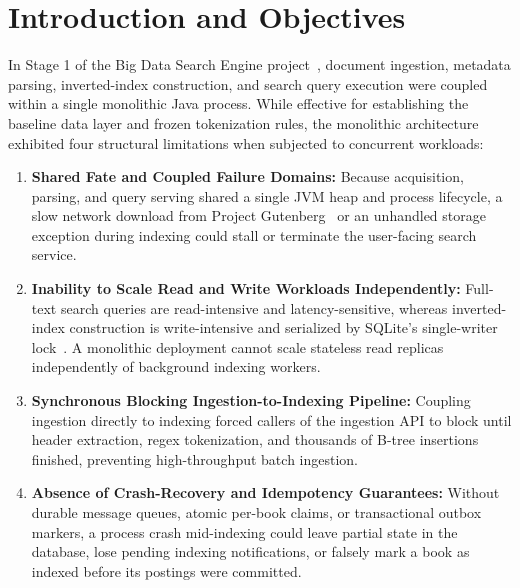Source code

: \documentclass[10pt,a4paper]{article}
\begin{document}
\section{Introduction and Objectives}
\label{sec:introduction}

In Stage 1 of the Big Data Search Engine project~\cite{ulpgc_stage1_spec}, document ingestion, metadata parsing, inverted-index construction, and search query execution were coupled within a single monolithic Java process. While effective for establishing the baseline data layer and frozen tokenization rules, the monolithic architecture exhibited four structural limitations when subjected to concurrent workloads:
\begin{enumerate}[leftmargin=*,nosep]
    \item \textbf{Shared Fate and Coupled Failure Domains:} Because acquisition, parsing, and query serving shared a single JVM heap and process lifecycle, a slow network download from Project Gutenberg~\cite{gutenberg_docs} or an unhandled storage exception during indexing could stall or terminate the user-facing search service.
    \item \textbf{Inability to Scale Read and Write Workloads Independently:} Full-text search queries are read-intensive and latency-sensitive, whereas inverted-index construction is write-intensive and serialized by SQLite's single-writer lock~\cite{sqlite_wal_docs}. A monolithic deployment cannot scale stateless read replicas independently of background indexing workers.
    \item \textbf{Synchronous Blocking Ingestion-to-Indexing Pipeline:} Coupling ingestion directly to indexing forced callers of the ingestion API to block until header extraction, regex tokenization, and thousands of B-tree insertions finished, preventing high-throughput batch ingestion.
    \item \textbf{Absence of Crash-Recovery and Idempotency Guarantees:} Without durable message queues, atomic per-book claims, or transactional outbox markers, a process crash mid-indexing could leave partial state in the database, lose pending indexing notifications, or falsely mark a book as indexed before its postings were committed.
\end{enumerate}
\end{document}
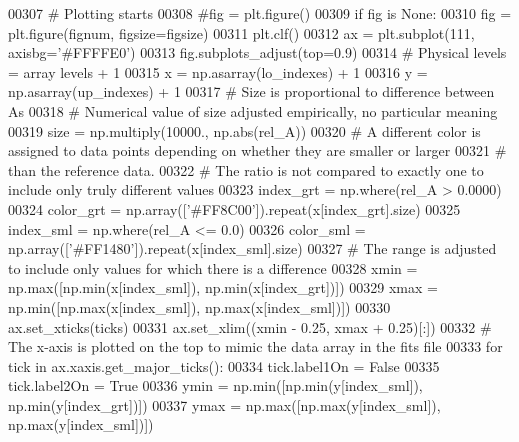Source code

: \begin{DoxyCode}
{{{00307                     \textcolor{comment}{# Plotting starts}
00308                     \textcolor{comment}{#fig = plt.figure()}
00309                     \textcolor{keywordflow}{if} fig \textcolor{keywordflow}{is} \textcolor{keywordtype}{None}:
00310                         fig = plt.figure(fignum, figsize=figsize)
00311                     plt.clf()
00312                     ax = plt.subplot(111, axisbg=\textcolor{stringliteral}{'#FFFFE0'})
00313                     fig.subplots\_adjust(top=0.9)
00314                     \textcolor{comment}{# Physical levels = array levels + 1}
00315                     x = np.asarray(lo\_indexes) + 1
00316                     y = np.asarray(up\_indexes) + 1
00317                     \textcolor{comment}{# Size is proportional to difference between As}
00318                     \textcolor{comment}{# Numerical value of size adjusted empirically, no particular meaning }
00319                     size = np.multiply(10000., np.abs(rel\_A))
00320                     \textcolor{comment}{# A different color is assigned to data points depending on whether they are smaller or
       larger}
00321                     \textcolor{comment}{# than the reference data.}
00322                     \textcolor{comment}{# The ratio is not compared to exactly one to include only truly different values  }
00323                     index\_grt = np.where(rel\_A > 0.0000)
00324                     color\_grt = np.array([\textcolor{stringliteral}{'#FF8C00'}]).repeat(x[index\_grt].size)
00325                     index\_sml = np.where(rel\_A <= 0.0)
00326                     color\_sml = np.array([\textcolor{stringliteral}{'#FF1480'}]).repeat(x[index\_sml].size)
00327                     \textcolor{comment}{# The range is adjusted to include only values for which there is a difference}
00328                     xmin = np.max([np.min(x[index\_sml]), np.min(x[index\_grt])])
00329                     xmax = np.min([np.max(x[index\_sml]), np.max(x[index\_sml])])
00330                     ax.set\_xticks(ticks)
00331                     ax.set\_xlim((xmin - 0.25, xmax + 0.25)[:])
00332                     \textcolor{comment}{# The x-axis is plotted on the top to mimic the data array in the fits file}
00333                     \textcolor{keywordflow}{for} tick \textcolor{keywordflow}{in} ax.xaxis.get\_major\_ticks():
00334                         tick.label1On = \textcolor{keyword}{False}
00335                         tick.label2On = \textcolor{keyword}{True}
00336                     ymin = np.min([np.min(y[index\_sml]), np.min(y[index\_grt])])
00337                     ymax = np.max([np.max(y[index\_sml]), np.max(y[index\_sml])])
}}}
\end{DoxyCode}
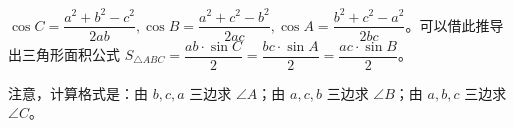 $\cos C=\dfrac{a^2+b^2-c^2}{2ab},\cos B=\dfrac{a^2+c^2-b^2}{2ac},\cos A=\dfrac{b^2+c^2-a^2}{2bc}$。可以借此推导出三角形面积公式 $S_{\triangle ABC}=\dfrac{ab\cdot\sin C}{2}=\dfrac{bc\cdot\sin A}{2}=\dfrac{ac\cdot\sin B}{2}$。

注意，计算格式是：由 $b,c,a$ 三边求 $\angle A$；由 $a, c, b$ 三边求 $\angle B$；由 $a, b, c$ 三边求 $\angle C$。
= = = = = = =
The listing above is to be set down word for word, without its images.

§ Exercise result:
Source code

: \documentclass[10pt,a4paper]{article}
\begin{document}
\section{Introduction and Objectives}
\label{sec:introduction}

In Stage 1 of the Big Data Search Engine project~\cite{ulpgc_stage1_spec}, document ingestion, metadata parsing, inverted-index construction, and search query execution were coupled within a single monolithic Java process. While effective for establishing the baseline data layer and frozen tokenization rules, the monolithic architecture exhibited four structural limitations when subjected to concurrent workloads:
\begin{enumerate}[leftmargin=*,nosep]
    \item \textbf{Shared Fate and Coupled Failure Domains:} Because acquisition, parsing, and query serving shared a single JVM heap and process lifecycle, a slow network download from Project Gutenberg~\cite{gutenberg_docs} or an unhandled storage exception during indexing could stall or terminate the user-facing search service.
    \item \textbf{Inability to Scale Read and Write Workloads Independently:} Full-text search queries are read-intensive and latency-sensitive, whereas inverted-index construction is write-intensive and serialized by SQLite's single-writer lock~\cite{sqlite_wal_docs}. A monolithic deployment cannot scale stateless read replicas independently of background indexing workers.
    \item \textbf{Synchronous Blocking Ingestion-to-Indexing Pipeline:} Coupling ingestion directly to indexing forced callers of the ingestion API to block until header extraction, regex tokenization, and thousands of B-tree insertions finished, preventing high-throughput batch ingestion.
    \item \textbf{Absence of Crash-Recovery and Idempotency Guarantees:} Without durable message queues, atomic per-book claims, or transactional outbox markers, a process crash mid-indexing could leave partial state in the database, lose pending indexing notifications, or falsely mark a book as indexed before its postings were committed.
\end{enumerate}
\end{document}
Source code

: \begin{DoxyCode}
{{{00307                     \textcolor{comment}{# Plotting starts}
00308                     \textcolor{comment}{#fig = plt.figure()}
00309                     \textcolor{keywordflow}{if} fig \textcolor{keywordflow}{is} \textcolor{keywordtype}{None}:
00310                         fig = plt.figure(fignum, figsize=figsize)
00311                     plt.clf()
00312                     ax = plt.subplot(111, axisbg=\textcolor{stringliteral}{'#FFFFE0'})
00313                     fig.subplots\_adjust(top=0.9)
00314                     \textcolor{comment}{# Physical levels = array levels + 1}
00315                     x = np.asarray(lo\_indexes) + 1
00316                     y = np.asarray(up\_indexes) + 1
00317                     \textcolor{comment}{# Size is proportional to difference between As}
00318                     \textcolor{comment}{# Numerical value of size adjusted empirically, no particular meaning }
00319                     size = np.multiply(10000., np.abs(rel\_A))
00320                     \textcolor{comment}{# A different color is assigned to data points depending on whether they are smaller or
       larger}
00321                     \textcolor{comment}{# than the reference data.}
00322                     \textcolor{comment}{# The ratio is not compared to exactly one to include only truly different values  }
00323                     index\_grt = np.where(rel\_A > 0.0000)
00324                     color\_grt = np.array([\textcolor{stringliteral}{'#FF8C00'}]).repeat(x[index\_grt].size)
00325                     index\_sml = np.where(rel\_A <= 0.0)
00326                     color\_sml = np.array([\textcolor{stringliteral}{'#FF1480'}]).repeat(x[index\_sml].size)
00327                     \textcolor{comment}{# The range is adjusted to include only values for which there is a difference}
00328                     xmin = np.max([np.min(x[index\_sml]), np.min(x[index\_grt])])
00329                     xmax = np.min([np.max(x[index\_sml]), np.max(x[index\_sml])])
00330                     ax.set\_xticks(ticks)
00331                     ax.set\_xlim((xmin - 0.25, xmax + 0.25)[:])
00332                     \textcolor{comment}{# The x-axis is plotted on the top to mimic the data array in the fits file}
00333                     \textcolor{keywordflow}{for} tick \textcolor{keywordflow}{in} ax.xaxis.get\_major\_ticks():
00334                         tick.label1On = \textcolor{keyword}{False}
00335                         tick.label2On = \textcolor{keyword}{True}
00336                     ymin = np.min([np.min(y[index\_sml]), np.min(y[index\_grt])])
00337                     ymax = np.max([np.max(y[index\_sml]), np.max(y[index\_sml])])
}}}
\end{DoxyCode}
 $\cos C=\dfrac{a^2+b^2-c^2}{2ab},\cos B=\dfrac{a^2+c^2-b^2}{2ac},\cos A=\dfrac{b^2+c^2-a^2}{2bc}$。可以借此推导出三角形面积公式 $S_{\triangle ABC}=\dfrac{ab\cdot\sin C}{2}=\dfrac{bc\cdot\sin A}{2}=\dfrac{ac\cdot\sin B}{2}$。

注意，计算格式是：由 $b,c,a$ 三边求 $\angle A$；由 $a, c, b$ 三边求 $\angle B$；由 $a, b, c$ 三边求 $\angle C$。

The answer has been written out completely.